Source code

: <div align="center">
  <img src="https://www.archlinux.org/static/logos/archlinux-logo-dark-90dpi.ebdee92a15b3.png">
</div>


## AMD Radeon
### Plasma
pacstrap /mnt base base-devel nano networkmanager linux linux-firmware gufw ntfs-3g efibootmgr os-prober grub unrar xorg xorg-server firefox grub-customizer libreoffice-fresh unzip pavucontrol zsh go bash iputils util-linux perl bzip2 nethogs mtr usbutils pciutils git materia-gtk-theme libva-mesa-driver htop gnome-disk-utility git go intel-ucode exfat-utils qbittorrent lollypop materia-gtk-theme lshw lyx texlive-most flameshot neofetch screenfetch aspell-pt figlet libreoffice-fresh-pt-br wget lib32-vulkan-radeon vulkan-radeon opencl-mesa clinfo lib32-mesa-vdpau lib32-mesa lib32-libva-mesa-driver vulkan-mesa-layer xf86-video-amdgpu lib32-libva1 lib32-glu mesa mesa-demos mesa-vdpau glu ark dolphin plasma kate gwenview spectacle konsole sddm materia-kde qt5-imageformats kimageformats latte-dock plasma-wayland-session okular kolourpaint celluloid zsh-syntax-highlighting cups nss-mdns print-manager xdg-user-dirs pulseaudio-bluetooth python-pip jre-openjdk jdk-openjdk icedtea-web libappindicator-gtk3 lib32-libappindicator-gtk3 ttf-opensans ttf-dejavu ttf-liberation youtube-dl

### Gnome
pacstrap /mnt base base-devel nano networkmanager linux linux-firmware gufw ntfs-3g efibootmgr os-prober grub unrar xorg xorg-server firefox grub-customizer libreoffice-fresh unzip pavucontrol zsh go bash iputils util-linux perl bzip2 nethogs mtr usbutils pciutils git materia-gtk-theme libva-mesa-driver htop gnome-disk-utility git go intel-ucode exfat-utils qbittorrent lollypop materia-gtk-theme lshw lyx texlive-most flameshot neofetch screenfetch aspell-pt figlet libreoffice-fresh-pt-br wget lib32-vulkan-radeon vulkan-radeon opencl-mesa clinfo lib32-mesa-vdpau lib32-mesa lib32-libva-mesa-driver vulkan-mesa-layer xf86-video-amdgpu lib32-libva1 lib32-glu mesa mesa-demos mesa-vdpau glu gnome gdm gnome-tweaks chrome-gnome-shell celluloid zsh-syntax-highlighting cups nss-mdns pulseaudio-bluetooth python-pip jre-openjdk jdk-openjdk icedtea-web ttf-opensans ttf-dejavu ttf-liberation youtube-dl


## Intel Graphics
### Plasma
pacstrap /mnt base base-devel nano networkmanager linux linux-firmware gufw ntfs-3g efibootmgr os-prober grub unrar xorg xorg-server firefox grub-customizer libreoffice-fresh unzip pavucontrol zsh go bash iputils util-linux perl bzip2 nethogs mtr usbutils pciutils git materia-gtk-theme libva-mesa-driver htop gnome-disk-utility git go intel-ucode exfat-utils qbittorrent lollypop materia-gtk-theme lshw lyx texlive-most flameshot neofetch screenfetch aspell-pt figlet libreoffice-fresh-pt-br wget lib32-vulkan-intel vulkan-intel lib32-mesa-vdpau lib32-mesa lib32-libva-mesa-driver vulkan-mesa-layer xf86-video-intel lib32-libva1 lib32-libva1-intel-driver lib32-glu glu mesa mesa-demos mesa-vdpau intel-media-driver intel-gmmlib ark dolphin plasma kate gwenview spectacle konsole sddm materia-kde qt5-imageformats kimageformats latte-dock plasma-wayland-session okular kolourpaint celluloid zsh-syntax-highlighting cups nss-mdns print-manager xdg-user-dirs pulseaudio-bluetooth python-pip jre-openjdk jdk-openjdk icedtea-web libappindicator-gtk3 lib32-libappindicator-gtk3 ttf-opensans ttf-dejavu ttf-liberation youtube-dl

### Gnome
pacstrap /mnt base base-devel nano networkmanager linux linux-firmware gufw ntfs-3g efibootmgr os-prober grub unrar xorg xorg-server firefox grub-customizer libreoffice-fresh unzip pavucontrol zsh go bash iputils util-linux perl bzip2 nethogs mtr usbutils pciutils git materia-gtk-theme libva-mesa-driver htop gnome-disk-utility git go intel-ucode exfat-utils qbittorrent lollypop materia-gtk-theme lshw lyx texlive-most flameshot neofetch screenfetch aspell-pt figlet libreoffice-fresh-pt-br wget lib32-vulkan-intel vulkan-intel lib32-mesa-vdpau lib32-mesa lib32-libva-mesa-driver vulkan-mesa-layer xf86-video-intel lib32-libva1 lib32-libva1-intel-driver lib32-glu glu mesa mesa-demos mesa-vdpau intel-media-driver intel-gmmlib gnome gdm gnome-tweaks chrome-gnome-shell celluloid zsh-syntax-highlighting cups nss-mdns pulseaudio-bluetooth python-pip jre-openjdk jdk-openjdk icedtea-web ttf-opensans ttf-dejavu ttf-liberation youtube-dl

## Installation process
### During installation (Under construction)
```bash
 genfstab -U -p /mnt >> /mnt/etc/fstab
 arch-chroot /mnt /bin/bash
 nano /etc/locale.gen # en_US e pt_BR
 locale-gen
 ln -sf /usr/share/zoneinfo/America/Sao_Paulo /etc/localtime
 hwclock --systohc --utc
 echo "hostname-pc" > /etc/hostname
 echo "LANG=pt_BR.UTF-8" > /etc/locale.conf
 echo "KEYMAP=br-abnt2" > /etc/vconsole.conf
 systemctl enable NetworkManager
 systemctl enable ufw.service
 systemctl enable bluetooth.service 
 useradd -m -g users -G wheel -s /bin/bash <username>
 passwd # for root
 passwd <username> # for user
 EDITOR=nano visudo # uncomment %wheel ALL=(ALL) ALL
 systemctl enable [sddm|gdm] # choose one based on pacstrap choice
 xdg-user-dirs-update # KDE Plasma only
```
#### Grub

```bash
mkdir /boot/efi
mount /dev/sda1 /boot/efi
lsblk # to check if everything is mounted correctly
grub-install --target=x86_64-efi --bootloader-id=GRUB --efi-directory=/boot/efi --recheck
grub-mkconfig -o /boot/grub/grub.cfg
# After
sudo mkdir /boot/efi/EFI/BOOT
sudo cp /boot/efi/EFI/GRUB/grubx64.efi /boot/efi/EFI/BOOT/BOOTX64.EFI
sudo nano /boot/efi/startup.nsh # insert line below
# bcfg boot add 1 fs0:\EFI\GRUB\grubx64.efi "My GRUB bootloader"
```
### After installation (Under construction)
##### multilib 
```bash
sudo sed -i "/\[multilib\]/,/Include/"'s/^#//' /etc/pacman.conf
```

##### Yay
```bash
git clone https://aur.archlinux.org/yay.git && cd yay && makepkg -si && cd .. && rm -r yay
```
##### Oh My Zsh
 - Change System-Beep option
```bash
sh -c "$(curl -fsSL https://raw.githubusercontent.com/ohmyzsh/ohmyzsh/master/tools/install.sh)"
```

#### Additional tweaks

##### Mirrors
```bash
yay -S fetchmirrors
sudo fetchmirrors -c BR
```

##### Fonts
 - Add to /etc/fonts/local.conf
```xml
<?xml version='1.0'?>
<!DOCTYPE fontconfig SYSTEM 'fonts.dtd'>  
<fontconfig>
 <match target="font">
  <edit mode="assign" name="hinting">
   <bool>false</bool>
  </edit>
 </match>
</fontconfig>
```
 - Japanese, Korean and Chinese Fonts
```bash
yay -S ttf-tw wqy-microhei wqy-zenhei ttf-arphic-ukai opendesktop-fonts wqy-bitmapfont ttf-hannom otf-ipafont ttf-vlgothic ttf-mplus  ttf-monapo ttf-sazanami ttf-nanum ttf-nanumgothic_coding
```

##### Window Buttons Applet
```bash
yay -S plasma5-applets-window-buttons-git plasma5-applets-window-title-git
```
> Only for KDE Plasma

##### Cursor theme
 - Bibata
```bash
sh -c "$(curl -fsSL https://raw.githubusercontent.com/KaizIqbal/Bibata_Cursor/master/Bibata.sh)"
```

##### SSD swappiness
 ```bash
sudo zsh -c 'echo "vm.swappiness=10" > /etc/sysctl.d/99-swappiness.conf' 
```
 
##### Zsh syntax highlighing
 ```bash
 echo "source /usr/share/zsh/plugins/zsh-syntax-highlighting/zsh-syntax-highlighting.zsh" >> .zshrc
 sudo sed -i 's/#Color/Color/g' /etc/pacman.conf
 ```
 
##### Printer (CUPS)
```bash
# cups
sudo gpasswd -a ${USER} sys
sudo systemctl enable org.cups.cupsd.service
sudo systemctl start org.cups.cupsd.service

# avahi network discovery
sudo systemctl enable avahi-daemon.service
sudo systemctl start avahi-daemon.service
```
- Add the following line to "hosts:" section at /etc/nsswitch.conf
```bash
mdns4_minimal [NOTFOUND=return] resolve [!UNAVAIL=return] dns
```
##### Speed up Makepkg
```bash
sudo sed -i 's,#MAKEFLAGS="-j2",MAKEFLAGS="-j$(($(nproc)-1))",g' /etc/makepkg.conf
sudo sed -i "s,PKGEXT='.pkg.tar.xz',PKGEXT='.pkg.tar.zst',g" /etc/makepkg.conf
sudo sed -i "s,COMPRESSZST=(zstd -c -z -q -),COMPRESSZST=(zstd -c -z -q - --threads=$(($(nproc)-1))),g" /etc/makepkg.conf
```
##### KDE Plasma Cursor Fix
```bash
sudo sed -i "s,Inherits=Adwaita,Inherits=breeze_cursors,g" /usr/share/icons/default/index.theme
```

────

# [ASSIGNED TASK]
Gather each line of the listing containing the word "clinfo" and show it.

# [RESULT OF THIS TASK]
pacstrap /mnt base base-devel nano networkmanager linux linux-firmware gufw ntfs-3g efibootmgr os-prober grub unrar xorg xorg-server firefox grub-customizer libreoffice-fresh unzip pavucontrol zsh go bash iputils util-linux perl bzip2 nethogs mtr usbutils pciutils git materia-gtk-theme libva-mesa-driver htop gnome-disk-utility git go intel-ucode exfat-utils qbittorrent lollypop materia-gtk-theme lshw lyx texlive-most flameshot neofetch screenfetch aspell-pt figlet libreoffice-fresh-pt-br wget lib32-vulkan-radeon vulkan-radeon opencl-mesa clinfo lib32-mesa-vdpau lib32-mesa lib32-libva-mesa-driver vulkan-mesa-layer xf86-video-amdgpu lib32-libva1 lib32-glu mesa mesa-demos mesa-vdpau glu ark dolphin plasma kate gwenview spectacle konsole sddm materia-kde qt5-imageformats kimageformats latte-dock plasma-wayland-session okular kolourpaint celluloid zsh-syntax-highlighting cups nss-mdns print-manager xdg-user-dirs pulseaudio-bluetooth python-pip jre-openjdk jdk-openjdk icedtea-web libappindicator-gtk3 lib32-libappindicator-gtk3 ttf-opensans ttf-dejavu ttf-liberation youtube-dl
pacstrap /mnt base base-devel nano networkmanager linux linux-firmware gufw ntfs-3g efibootmgr os-prober grub unrar xorg xorg-server firefox grub-customizer libreoffice-fresh unzip pavucontrol zsh go bash iputils util-linux perl bzip2 nethogs mtr usbutils pciutils git materia-gtk-theme libva-mesa-driver htop gnome-disk-utility git go intel-ucode exfat-utils qbittorrent lollypop materia-gtk-theme lshw lyx texlive-most flameshot neofetch screenfetch aspell-pt figlet libreoffice-fresh-pt-br wget lib32-vulkan-radeon vulkan-radeon opencl-mesa clinfo lib32-mesa-vdpau lib32-mesa lib32-libva-mesa-driver vulkan-mesa-layer xf86-video-amdgpu lib32-libva1 lib32-glu mesa mesa-demos mesa-vdpau glu gnome gdm gnome-tweaks chrome-gnome-shell celluloid zsh-syntax-highlighting cups nss-mdns pulseaudio-bluetooth python-pip jre-openjdk jdk-openjdk icedtea-web ttf-opensans ttf-dejavu ttf-liberation youtube-dl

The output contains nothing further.